### Task statement
Search the entries below for the word "synteq" and copy every line where it appears.

'''

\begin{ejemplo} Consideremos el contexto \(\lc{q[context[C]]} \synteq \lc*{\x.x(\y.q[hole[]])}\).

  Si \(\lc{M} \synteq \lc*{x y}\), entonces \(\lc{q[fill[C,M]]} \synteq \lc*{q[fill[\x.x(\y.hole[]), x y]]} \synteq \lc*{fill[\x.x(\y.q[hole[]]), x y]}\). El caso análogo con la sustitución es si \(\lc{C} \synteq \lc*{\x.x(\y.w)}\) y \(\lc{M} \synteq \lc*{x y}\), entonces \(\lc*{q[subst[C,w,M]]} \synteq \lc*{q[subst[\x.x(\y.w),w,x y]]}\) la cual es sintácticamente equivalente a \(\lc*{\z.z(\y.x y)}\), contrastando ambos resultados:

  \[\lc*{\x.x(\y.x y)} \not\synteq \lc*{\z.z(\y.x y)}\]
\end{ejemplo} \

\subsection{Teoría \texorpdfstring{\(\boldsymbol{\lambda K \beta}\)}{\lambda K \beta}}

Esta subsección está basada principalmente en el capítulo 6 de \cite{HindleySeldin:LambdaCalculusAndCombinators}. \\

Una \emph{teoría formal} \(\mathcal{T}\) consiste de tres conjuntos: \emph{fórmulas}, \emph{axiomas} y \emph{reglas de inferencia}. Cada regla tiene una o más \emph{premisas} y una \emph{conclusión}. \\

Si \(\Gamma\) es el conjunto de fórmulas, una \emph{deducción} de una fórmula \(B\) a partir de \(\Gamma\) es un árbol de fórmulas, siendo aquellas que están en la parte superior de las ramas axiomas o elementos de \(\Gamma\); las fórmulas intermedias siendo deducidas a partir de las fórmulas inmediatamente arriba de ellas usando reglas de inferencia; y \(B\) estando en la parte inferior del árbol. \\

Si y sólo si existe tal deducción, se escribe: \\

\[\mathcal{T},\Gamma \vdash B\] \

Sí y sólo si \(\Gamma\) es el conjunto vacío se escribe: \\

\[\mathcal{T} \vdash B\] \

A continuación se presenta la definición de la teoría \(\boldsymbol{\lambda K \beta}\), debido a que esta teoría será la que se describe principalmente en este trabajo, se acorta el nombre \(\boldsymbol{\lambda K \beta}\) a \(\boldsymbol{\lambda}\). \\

'''

### Solution to this problem
\begin{ejemplo} Consideremos el contexto \(\lc{q[context[C]]} \synteq \lc*{\x.x(\y.q[hole[]])}\).
  Si \(\lc{M} \synteq \lc*{x y}\), entonces \(\lc{q[fill[C,M]]} \synteq \lc*{q[fill[\x.x(\y.hole[]), x y]]} \synteq \lc*{fill[\x.x(\y.q[hole[]]), x y]}\). El caso análogo con la sustitución es si \(\lc{C} \synteq \lc*{\x.x(\y.w)}\) y \(\lc{M} \synteq \lc*{x y}\), entonces \(\lc*{q[subst[C,w,M]]} \synteq \lc*{q[subst[\x.x(\y.w),w,x y]]}\) la cual es sintácticamente equivalente a \(\lc*{\z.z(\y.x y)}\), contrastando ambos resultados:
  \[\lc*{\x.x(\y.x y)} \not\synteq \lc*{\z.z(\y.x y)}\]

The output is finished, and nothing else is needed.